Mark Price said food price inflation is already hovering at three to three and a half per cent, but this is just “the tip of the iceberg” and prices could increase even more dramatically over the coming months.
Produce such as bread and vegetables will become up to five per cent more expensive because of poor crop yields leading to a shortage of supply, he warned.
Many farmers are reporting that they still have not planted crops for 2013 because of the torrential rainfall which caused flooding across parts of Britain late last year.
From the Daily Telegraph.
Then there is this item about the waste of food in some countries:
Today, we produce about four billion metric tonnes of food per annum. Yet due to poor practices in harvesting, storage and transportation, as well as market and consumer wastage, it is estimated that 30–50% (or 1.2–2 billion tonnes) of all food produced never reaches a human stomach. Furthermore, this figure does not reflect the fact that large amounts of land, energy, fertilisers and water have also been lost in the production of foodstuffs which simply end up as waste. This level of wastage is a tragedy that cannot continue if we are to succeed in the challenge of sustainably meeting our future food demands.

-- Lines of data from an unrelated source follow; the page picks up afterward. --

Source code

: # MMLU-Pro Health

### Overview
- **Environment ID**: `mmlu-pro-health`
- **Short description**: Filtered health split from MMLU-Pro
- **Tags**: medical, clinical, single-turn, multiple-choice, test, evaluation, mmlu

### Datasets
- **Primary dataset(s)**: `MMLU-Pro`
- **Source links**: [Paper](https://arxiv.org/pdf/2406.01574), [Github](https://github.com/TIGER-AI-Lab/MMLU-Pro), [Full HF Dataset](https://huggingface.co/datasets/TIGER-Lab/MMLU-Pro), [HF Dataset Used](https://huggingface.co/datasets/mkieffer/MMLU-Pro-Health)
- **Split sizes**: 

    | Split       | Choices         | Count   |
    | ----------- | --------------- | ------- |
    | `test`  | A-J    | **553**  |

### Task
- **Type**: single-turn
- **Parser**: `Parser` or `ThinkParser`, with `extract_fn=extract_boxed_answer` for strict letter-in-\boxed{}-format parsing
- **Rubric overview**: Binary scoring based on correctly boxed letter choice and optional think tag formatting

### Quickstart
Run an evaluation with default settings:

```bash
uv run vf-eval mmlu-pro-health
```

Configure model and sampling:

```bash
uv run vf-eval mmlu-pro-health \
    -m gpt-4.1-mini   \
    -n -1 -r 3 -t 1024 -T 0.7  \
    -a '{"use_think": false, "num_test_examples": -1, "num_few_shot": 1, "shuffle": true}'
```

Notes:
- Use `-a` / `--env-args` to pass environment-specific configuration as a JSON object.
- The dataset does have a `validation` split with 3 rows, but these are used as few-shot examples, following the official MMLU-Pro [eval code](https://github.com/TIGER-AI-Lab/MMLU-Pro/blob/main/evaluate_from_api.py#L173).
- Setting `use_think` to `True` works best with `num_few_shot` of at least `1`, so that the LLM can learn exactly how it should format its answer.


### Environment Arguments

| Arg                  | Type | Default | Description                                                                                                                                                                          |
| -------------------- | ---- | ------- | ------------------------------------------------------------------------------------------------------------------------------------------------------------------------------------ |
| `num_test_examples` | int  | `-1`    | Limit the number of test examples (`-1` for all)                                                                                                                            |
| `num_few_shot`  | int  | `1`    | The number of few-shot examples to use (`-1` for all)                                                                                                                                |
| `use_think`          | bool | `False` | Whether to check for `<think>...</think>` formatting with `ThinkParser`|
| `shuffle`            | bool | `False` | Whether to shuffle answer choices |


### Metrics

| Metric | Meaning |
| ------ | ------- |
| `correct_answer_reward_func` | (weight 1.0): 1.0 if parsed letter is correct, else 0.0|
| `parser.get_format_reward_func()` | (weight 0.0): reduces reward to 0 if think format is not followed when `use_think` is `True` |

Something is wrong with this picture. On the one hand, we are warned that food could be in much more scarce supply, hence the risk of skyrocketing prices; on the other, we produce oodles of the stuff and yet are wasting it, in various ways (poor storage, silly bureaucratic rules about sell-by dates, lack of basic knowledge about cooking, the ease of throwing out food rubbish.) It seems to me that inasmuch as there is a genuine problem, it is that we don’t have a full free market in food. If those who talk in horror about rich Westerners chucking out half-eaten meals really are disgusted by this, how much more disgusting are policies such as EU payments to farmers not to produce food under what is called “set aside”? (This is a policy pioneered by that champion of bad economic ideas, FDR, in the 1930s). And tax-subsidies for “biofuels” that distort agriculture markets are another glaring form of waste, surely. (It is also worth bearing in mind that state-subsidised farming is often also the most destructive from a sustainability point of view; the European Common Agricultural Policy saw the use of modern fertilisers and pesticides increase significantly).
If food prices rise due to a natural shift in the supply-demand imbalance, rather than due to the distortions of the State, then we wasteful Westerners will have to relearn some old habits, whether it be never leaving food on a plate and wise storage of our food. And just to finish on this thought: how much more severe would our shortages be, if, instead of being able to tap into a global supply of food, we had to rely on purely “local” produce, as the “locavores” would have us do?
On slightly tangential point, I read that a once-prominent opponent of GM foods has changed his mind and now admits that much of the opposition was not based on honest science and reasoning.